- Moral equivalency?
- No threat (sorry to say).
- Skyscrapers’ future.
- “Agitating a bag of wind.”
- Rational or warranted?
- “53-second suicide bombing.”
The Penn State and Roman Catholic pedophile scandals have obvious parallels. In both cases, bureaucracies apparently buried the scandals, presumably for the “best interests” of the institution, and in both cases more victims apparently were added as the proximate wrongdoers continued their predations.
Will people knock sports off its insanely exalted pedestal? Will they see that the Catholic Church (from which we should concededly be allowed to expect better) was exhibiting a widespread if baffling human fault? Will someone with more data and more time than I explore, and share with the rest of us, some insight into how institutions become more important than immortal souls, and what to do about it?

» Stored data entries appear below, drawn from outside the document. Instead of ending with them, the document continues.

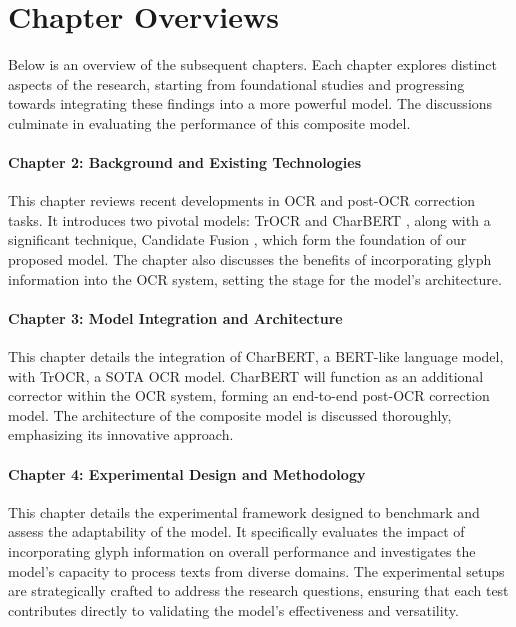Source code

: \section{Chapter Overviews}
\label{sec:1_chapter_overviews}
Below is an overview of the subsequent chapters. Each chapter explores distinct aspects of the research, starting from foundational studies and progressing towards integrating these findings into a more powerful model. The discussions culminate in evaluating the performance of this composite model.

\paragraph*{Chapter 2: Background and Existing Technologies}
This chapter reviews recent developments in OCR and post-OCR correction tasks. It introduces two pivotal models: TrOCR \citep{li2023trocr} and CharBERT \citep{ma-etal-2020-charbert}, along with a significant technique, Candidate Fusion \citep{kang2021candidate}, which form the foundation of our proposed model. The chapter also discusses the benefits of incorporating glyph information into the OCR system, setting the stage for the model's architecture.

\paragraph*{Chapter 3: Model Integration and Architecture}
This chapter details the integration of CharBERT, a BERT-like language model, with TrOCR, a SOTA OCR model. CharBERT will function as an additional corrector within the OCR system, forming an end-to-end post-OCR correction model. The architecture of the composite model is discussed thoroughly, emphasizing its innovative approach.

\paragraph*{Chapter 4: Experimental Design and Methodology}
This chapter details the experimental framework designed to benchmark and assess the adaptability of the model. It specifically evaluates the impact of incorporating glyph information on overall performance and investigates the model's capacity to process texts from diverse domains. The experimental setups are strategically crafted to address the research questions, ensuring that each test contributes directly to validating the model's effectiveness and versatility.

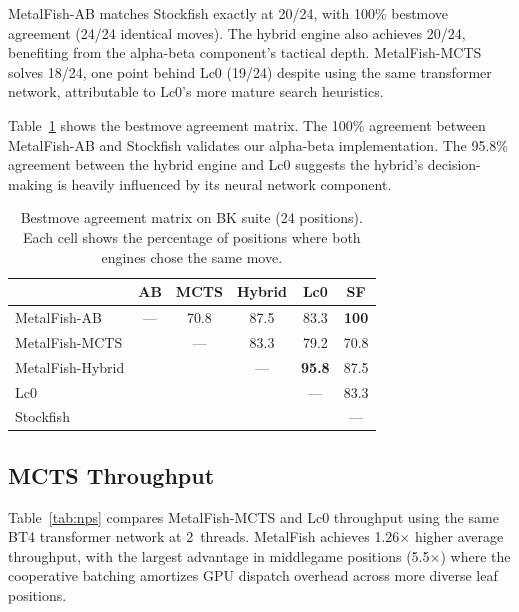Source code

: \documentclass{svproc}
\begin{document}
MetalFish-AB matches Stockfish exactly at 20/24, with 100\% bestmove agreement (24/24 identical moves). The hybrid engine also achieves 20/24, benefiting from the alpha-beta component's tactical depth. MetalFish-MCTS solves 18/24, one point behind Lc0 (19/24) despite using the same transformer network, attributable to Lc0's more mature search heuristics.

Table~\ref{tab:agreement} shows the bestmove agreement matrix. The 100\% agreement between MetalFish-AB and Stockfish validates our alpha-beta implementation. The 95.8\% agreement between the hybrid engine and Lc0 suggests the hybrid's decision-making is heavily influenced by its neural network component.

\begin{table}[!htbp]
\centering
\caption{Bestmove agreement matrix on BK suite (24 positions). Each cell shows the percentage of positions where both engines chose the same move.}
\label{tab:agreement}
\begin{tabular}{lccccc}
\toprule
& \textbf{AB} & \textbf{MCTS} & \textbf{Hybrid} & \textbf{Lc0} & \textbf{SF} \\
\midrule
MetalFish-AB & --- & 70.8 & 87.5 & 83.3 & \textbf{100} \\
MetalFish-MCTS & & --- & 83.3 & 79.2 & 70.8 \\
MetalFish-Hybrid & & & --- & \textbf{95.8} & 87.5 \\
Lc0 & & & & --- & 83.3 \\
Stockfish & & & & & --- \\
\bottomrule
\end{tabular}
\end{table}

\FloatBarrier
\subsection{MCTS Throughput}
\label{sec:eval-throughput}

Table~\ref{tab:nps} compares MetalFish-MCTS and Lc0 throughput using the same BT4 transformer network at 2~threads. MetalFish achieves 1.26$\times$ higher average throughput, with the largest advantage in middlegame positions (5.5$\times$) where the cooperative batching amortizes GPU dispatch overhead across more diverse leaf positions.
\end{document}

God forbid that the Penn State saga should become the moment when NAMBLA triumphs, when people decide that pedophilia isn’t really all that bad, or that the boy shouldn’t have been naked and showering if he didn’t want sodomized, or that Jesus Christ is no more important than Joe Paterno.
So many religious people, and so many secular people, like to believe that American religion is a threat to the contemporary secular order and its values. It is neither.
This quote is not a reassurance. It’s an indictment.
They’ve spent $550,000,000 on rehabilitating the Empire State Building (likely pay wall). If it weren’t so iconic, would it have been rehabilitated or renovated?
James Howard Kunstler says, generaally, “no” — and presumably would see this rehabilitation as an exception. It’s too expensive, generally speaking. (He also is skeptical about the continuing availability of modular building materials for such projects.)
That’s one of two big skyscraper problems. Think, too, says he, of what happens when 20% of the owners of a high-rise condo complex are in financial distress, and cease paying association fees.
No, this item is not about the Michigan GOP Presidential debates, which I understand went badly for everybody except Mitt Romney, who’s looking like Gulliver in Lilliput (if you ignore Ron Paul, which of course “they” all do).
In 1873, Andrew Dickson White, Cornell University’s first president, refused permission for the school’s football team to travel to Cleveland to play Michigan: “I will not permit 30 men to travel 400 miles merely to agitate a bag of wind.”
(HT George Will)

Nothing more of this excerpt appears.